THE Imo Youth Council (IYC) has submitted a petition to Ibrahim Tanko, the acting Chief Justice of Nigeria (CJN) over the declaration of Emeka Ihedioha of the People’s Democratic Party (PDP) as the winner of the March 9 governorship election in the state.
INEC had declared Ihedioha of the PDP the winner having secured a total of 273,404 votes.
Ihedioha will be among other govrnors-elect to receive certificate of returns on March 27.
Following Ihedioha in the poll result was Uche Nwosu of the Action Alliance (AA) who had 190,364 votes while Hope Uzodinma of the All Progressives Congress had a total of 96,458 votes.
According to the petition signed by the President of the group, Ikechukwu Obiora and the Speaker, Samuel Chukwubukem, the Imo youths group noted that the declaration of Ihedioha as the winner was a clear violation of the constitution.
This the youths said the decision should be reversed before it “escalated into a full blown constitutional crsisi” in the state.
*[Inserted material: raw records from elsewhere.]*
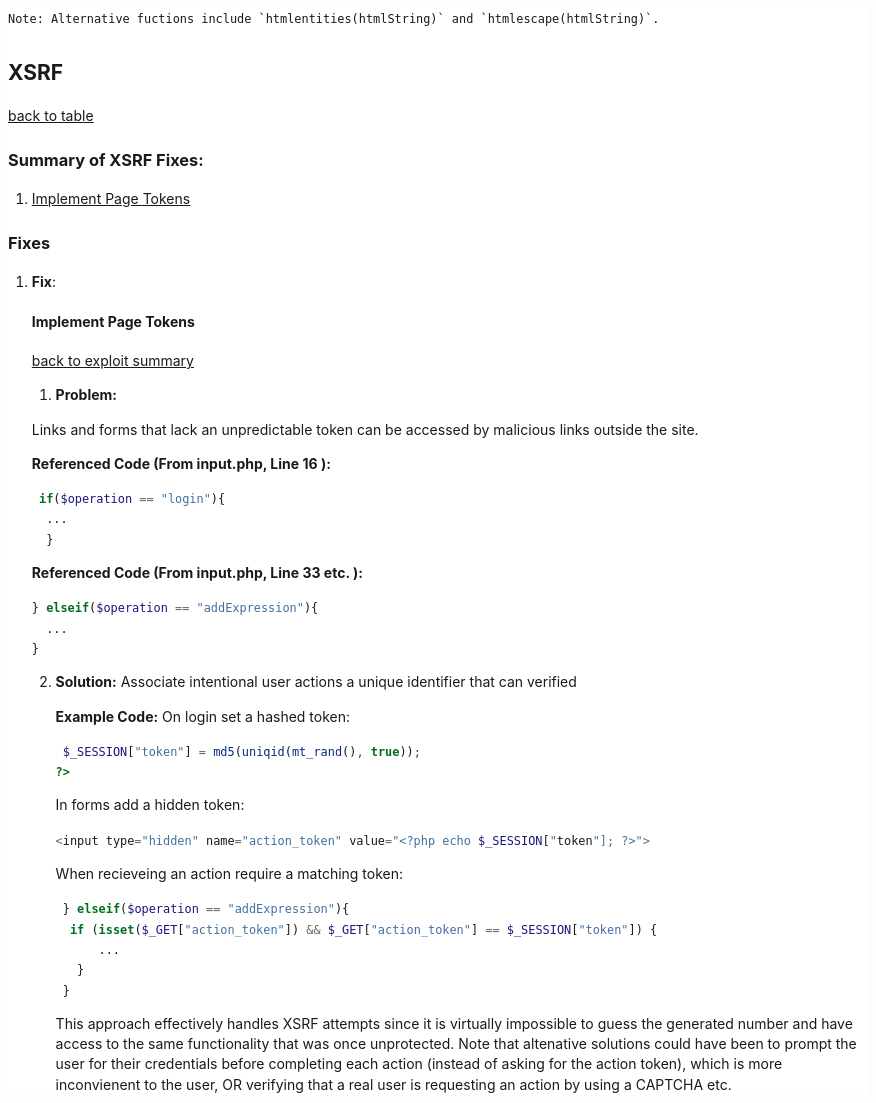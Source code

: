 	Note: Alternative fuctions include `htmlentities(htmlString)` and `htmlescape(htmlString)`. 

XSRF
---------------------
[back to table](#table-of-vulnerabilities-to-harden)

###  Summary of XSRF Fixes:

1. [Implement Page Tokens](#implement-page-tokens)

### Fixes

1. __Fix__:
    #### Implement Page Tokens

    [back to exploit summary](#summary-of-xsrf-fixes)

   1. __Problem:__
  
     Links and forms that lack an unpredictable token can be accessed by malicious links outside the site.
	
      __Referenced Code (From input.php, Line 16 ):__
      ```PHP
	   if($operation == "login"){
	   	...
	   	}
      ```
      __Referenced Code (From input.php, Line 33 etc. ):__
	  ```PHP
	  } elseif($operation == "addExpression"){
	  	...
	  }
	  ```
      
   2. __Solution:__
	  Associate intentional user actions a unique identifier that can verified
    	
      __Example Code:__
       On login set a hashed token:
       ```PHP
		$_SESSION["token"] = md5(uniqid(mt_rand(), true));
	   ?>
       ```
       In forms add a hidden token:
       ```PHP
	   <input type="hidden" name="action_token" value="<?php echo $_SESSION["token"]; ?>">
       ```
	   When recieveing an action require a matching token:
      ```PHP
	   } elseif($operation == "addExpression"){
		if (isset($_GET["action_token"]) && $_GET["action_token"] == $_SESSION["token"]) {
	    	...
	     }
	   }
      ```
	  This approach effectively handles XSRF attempts since it is virtually impossible to guess the generated number and have access to the same functionality that was once unprotected.
	  Note that altenative solutions could have been to prompt the user for their credentials before completing each action (instead of asking for the action token), which is more inconvienent to the user, OR verifying that a real user is requesting an action by using a CAPTCHA etc.
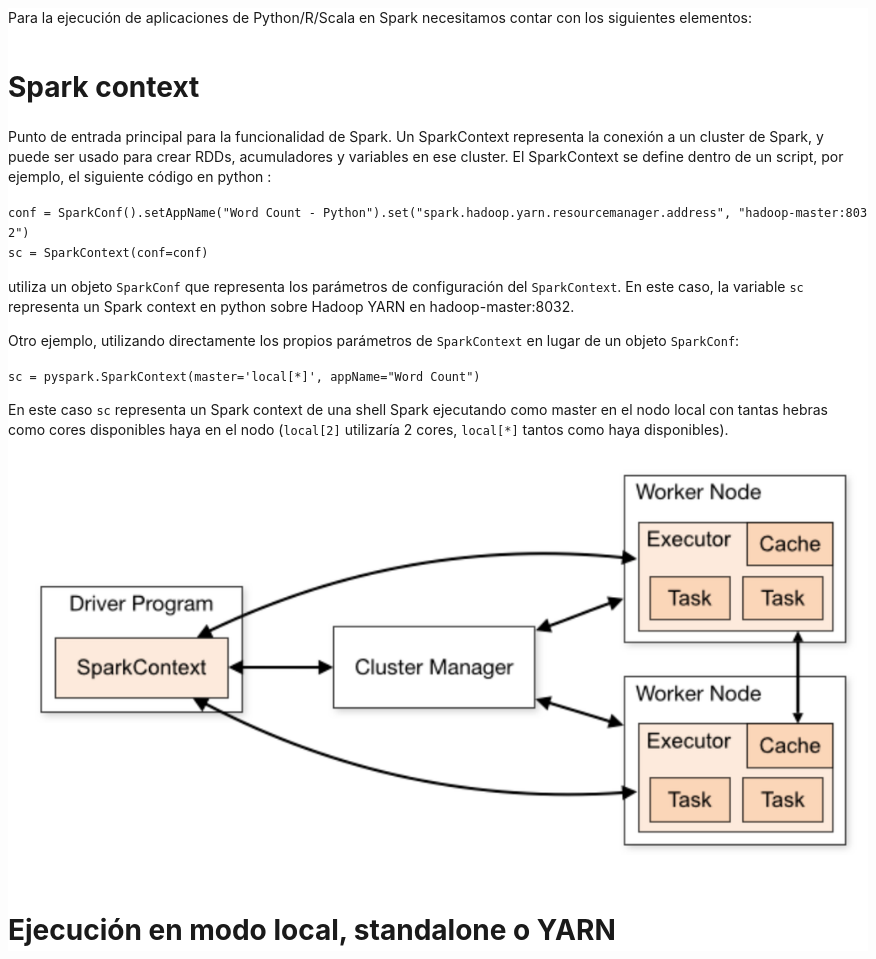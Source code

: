Para la ejecución de aplicaciones de Python/R/Scala en Spark necesitamos contar con los siguientes elementos: 

# Spark context

Punto de entrada principal para la funcionalidad de Spark. Un SparkContext representa la conexión a un cluster de Spark, y puede ser usado para crear RDDs, acumuladores y variables en ese cluster. El SparkContext se define dentro de un script, por ejemplo, el siguiente código en python : 
```
conf = SparkConf().setAppName("Word Count - Python").set("spark.hadoop.yarn.resourcemanager.address", "hadoop-master:8032")
sc = SparkContext(conf=conf)
```
utiliza un objeto `SparkConf` que representa los parámetros de configuración del `SparkContext`. En este caso, la variable `sc` representa un Spark context en python sobre Hadoop YARN en hadoop-master:8032. 

Otro ejemplo, utilizando directamente los propios parámetros de `SparkContext` en lugar de un objeto `SparkConf`:  
```
sc = pyspark.SparkContext(master='local[*]', appName="Word Count")
```
En este caso `sc` representa un Spark context de una shell Spark ejecutando como master en el nodo local con tantas hebras como cores disponibles haya en el nodo (`local[2]` utilizaría 2 cores, `local[*]` tantos como haya disponibles).

![Spark architecture](spark.png)

# Ejecución en modo local, standalone o YARN
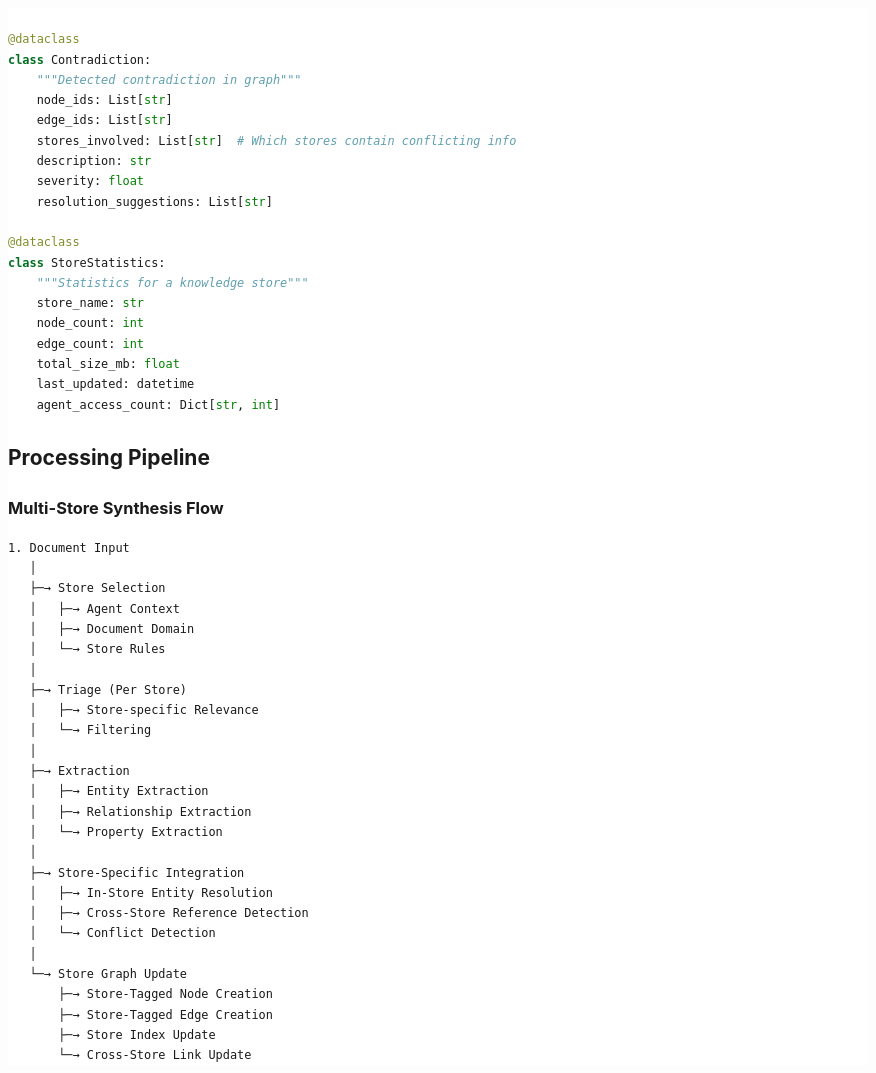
 ```python

@dataclass
class Contradiction:
    """Detected contradiction in graph"""
    node_ids: List[str]
    edge_ids: List[str]
    stores_involved: List[str]  # Which stores contain conflicting info
    description: str
    severity: float
    resolution_suggestions: List[str]

@dataclass
class StoreStatistics:
    """Statistics for a knowledge store"""
    store_name: str
    node_count: int
    edge_count: int
    total_size_mb: float
    last_updated: datetime
    agent_access_count: Dict[str, int]
```

## Processing Pipeline

### Multi-Store Synthesis Flow

```
1. Document Input
   │
   ├─→ Store Selection
   │   ├─→ Agent Context
   │   ├─→ Document Domain
   │   └─→ Store Rules
   │
   ├─→ Triage (Per Store)
   │   ├─→ Store-specific Relevance
   │   └─→ Filtering
   │
   ├─→ Extraction
   │   ├─→ Entity Extraction
   │   ├─→ Relationship Extraction
   │   └─→ Property Extraction
   │
   ├─→ Store-Specific Integration
   │   ├─→ In-Store Entity Resolution
   │   ├─→ Cross-Store Reference Detection
   │   └─→ Conflict Detection
   │
   └─→ Store Graph Update
       ├─→ Store-Tagged Node Creation
       ├─→ Store-Tagged Edge Creation
       ├─→ Store Index Update
       └─→ Cross-Store Link Update
```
The acting CJN was urgd to influence INEC towards respecting the provisions of the Nigerian Constitution that apply to the emergence of a winner in a governorship election.
The Imo youths council alleged that the electoral commission violated the constitution when it declared the PDP candidate as the governor-elect.
“The statistics of the result of the governorship election showed that the PDP candidate did not score the percentage of vote required to be declared as governor-elect.,”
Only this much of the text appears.